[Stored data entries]
=====

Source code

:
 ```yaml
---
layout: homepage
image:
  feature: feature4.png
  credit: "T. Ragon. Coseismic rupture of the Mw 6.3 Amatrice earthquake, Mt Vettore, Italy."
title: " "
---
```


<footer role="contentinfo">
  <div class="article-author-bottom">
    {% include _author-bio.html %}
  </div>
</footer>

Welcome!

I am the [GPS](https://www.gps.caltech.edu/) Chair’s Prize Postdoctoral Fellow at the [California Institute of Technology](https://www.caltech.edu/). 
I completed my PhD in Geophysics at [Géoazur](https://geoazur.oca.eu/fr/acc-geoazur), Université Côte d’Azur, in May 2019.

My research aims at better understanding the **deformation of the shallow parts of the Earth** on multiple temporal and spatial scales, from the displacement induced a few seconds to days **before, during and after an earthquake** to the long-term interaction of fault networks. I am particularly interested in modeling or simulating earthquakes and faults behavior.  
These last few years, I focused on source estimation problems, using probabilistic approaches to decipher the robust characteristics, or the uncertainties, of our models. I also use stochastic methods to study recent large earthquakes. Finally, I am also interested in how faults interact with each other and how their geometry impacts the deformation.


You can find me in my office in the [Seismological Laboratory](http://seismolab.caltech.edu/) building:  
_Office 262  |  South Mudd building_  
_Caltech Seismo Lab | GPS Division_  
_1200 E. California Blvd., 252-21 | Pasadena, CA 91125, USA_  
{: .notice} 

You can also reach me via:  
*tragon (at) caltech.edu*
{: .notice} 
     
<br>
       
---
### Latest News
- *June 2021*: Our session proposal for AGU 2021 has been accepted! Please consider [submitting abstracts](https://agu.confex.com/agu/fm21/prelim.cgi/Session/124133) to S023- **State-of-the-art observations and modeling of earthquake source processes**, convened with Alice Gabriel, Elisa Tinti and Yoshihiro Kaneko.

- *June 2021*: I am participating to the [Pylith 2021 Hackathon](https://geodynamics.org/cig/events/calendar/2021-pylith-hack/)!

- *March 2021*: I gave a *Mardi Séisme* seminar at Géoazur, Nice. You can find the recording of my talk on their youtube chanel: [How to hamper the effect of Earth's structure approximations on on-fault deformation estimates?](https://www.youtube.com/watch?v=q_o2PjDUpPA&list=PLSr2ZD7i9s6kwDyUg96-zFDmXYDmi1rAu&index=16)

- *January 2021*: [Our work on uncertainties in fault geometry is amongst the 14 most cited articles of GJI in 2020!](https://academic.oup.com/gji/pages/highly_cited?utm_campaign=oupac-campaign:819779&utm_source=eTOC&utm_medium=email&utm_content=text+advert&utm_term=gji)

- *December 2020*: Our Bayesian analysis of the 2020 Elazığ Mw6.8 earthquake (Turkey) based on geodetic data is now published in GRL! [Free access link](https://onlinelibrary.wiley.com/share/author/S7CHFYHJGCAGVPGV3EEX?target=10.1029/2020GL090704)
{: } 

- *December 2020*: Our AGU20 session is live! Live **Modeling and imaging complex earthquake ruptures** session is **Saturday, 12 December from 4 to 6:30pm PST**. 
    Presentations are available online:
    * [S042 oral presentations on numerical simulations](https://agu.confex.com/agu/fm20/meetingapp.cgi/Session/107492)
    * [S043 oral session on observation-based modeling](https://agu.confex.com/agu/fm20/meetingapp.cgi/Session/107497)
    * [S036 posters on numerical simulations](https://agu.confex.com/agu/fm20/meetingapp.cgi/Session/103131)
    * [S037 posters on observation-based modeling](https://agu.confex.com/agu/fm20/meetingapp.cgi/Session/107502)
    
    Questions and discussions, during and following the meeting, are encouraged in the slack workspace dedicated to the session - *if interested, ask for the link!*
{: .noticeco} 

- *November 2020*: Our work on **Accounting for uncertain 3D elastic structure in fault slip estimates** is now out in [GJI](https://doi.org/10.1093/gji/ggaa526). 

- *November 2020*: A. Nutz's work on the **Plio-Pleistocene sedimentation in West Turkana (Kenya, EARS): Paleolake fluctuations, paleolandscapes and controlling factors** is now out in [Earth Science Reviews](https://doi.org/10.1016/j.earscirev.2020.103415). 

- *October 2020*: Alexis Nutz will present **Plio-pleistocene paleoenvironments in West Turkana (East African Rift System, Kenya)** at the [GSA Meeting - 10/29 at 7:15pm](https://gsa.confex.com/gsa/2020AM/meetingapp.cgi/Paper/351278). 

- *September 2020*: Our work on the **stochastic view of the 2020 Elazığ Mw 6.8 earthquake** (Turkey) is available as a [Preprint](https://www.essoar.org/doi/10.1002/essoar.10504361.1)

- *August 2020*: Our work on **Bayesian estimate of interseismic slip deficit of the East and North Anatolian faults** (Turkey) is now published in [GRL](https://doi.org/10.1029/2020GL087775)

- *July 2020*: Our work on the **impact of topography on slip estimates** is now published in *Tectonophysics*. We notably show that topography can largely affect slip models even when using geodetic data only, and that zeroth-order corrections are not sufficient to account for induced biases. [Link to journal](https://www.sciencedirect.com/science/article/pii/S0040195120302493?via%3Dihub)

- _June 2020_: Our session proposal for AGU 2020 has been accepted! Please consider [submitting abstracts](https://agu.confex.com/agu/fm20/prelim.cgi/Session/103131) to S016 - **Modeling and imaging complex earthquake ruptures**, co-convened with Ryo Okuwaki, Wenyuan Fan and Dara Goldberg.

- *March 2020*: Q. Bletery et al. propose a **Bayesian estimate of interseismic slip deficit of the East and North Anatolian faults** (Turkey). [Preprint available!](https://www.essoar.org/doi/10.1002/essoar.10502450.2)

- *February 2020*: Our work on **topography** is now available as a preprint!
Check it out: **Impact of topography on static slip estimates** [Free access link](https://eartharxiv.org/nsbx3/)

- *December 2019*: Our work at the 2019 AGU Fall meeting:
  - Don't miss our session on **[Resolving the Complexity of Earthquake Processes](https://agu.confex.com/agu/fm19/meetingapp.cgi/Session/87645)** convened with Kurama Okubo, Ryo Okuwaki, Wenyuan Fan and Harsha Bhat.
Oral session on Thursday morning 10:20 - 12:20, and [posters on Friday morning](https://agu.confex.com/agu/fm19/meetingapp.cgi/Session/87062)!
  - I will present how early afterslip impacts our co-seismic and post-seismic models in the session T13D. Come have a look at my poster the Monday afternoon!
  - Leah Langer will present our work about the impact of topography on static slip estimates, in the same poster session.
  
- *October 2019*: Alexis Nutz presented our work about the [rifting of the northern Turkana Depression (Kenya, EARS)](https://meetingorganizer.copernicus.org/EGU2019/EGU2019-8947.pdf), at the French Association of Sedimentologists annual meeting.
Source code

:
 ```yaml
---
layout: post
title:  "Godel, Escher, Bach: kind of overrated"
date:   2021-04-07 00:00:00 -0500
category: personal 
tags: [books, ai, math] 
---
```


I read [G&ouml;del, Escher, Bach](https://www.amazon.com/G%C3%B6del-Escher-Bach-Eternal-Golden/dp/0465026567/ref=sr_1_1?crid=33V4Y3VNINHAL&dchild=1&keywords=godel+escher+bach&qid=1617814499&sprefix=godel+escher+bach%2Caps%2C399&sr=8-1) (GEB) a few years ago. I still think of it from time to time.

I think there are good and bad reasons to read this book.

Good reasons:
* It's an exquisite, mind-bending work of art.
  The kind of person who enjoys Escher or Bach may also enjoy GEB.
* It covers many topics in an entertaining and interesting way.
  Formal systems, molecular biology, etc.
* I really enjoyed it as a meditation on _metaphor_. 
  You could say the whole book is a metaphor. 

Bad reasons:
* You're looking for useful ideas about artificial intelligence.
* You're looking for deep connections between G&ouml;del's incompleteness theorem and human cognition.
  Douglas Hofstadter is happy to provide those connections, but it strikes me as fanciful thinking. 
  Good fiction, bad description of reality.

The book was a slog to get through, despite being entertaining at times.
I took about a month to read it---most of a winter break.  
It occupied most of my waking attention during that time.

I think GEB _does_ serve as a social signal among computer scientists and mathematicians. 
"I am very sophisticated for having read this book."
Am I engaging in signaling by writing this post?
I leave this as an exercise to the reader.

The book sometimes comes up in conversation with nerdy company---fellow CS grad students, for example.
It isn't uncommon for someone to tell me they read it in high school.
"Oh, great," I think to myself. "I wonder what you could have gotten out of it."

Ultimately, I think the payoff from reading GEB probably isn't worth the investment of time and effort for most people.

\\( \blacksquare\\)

=====

- **TASK DETAILS**
Write out, from the lines above, only those from the line with "- *February 2020*: Our" to the line with "- *December 2019*: Our", exactly as given, including the first and the last.

- **RESPONSE TO THIS TASK**
- *February 2020*: Our work on **topography** is now available as a preprint!
Check it out: **Impact of topography on static slip estimates** [Free access link](https://eartharxiv.org/nsbx3/)

- *December 2019*: Our work at the 2019 AGU Fall meeting:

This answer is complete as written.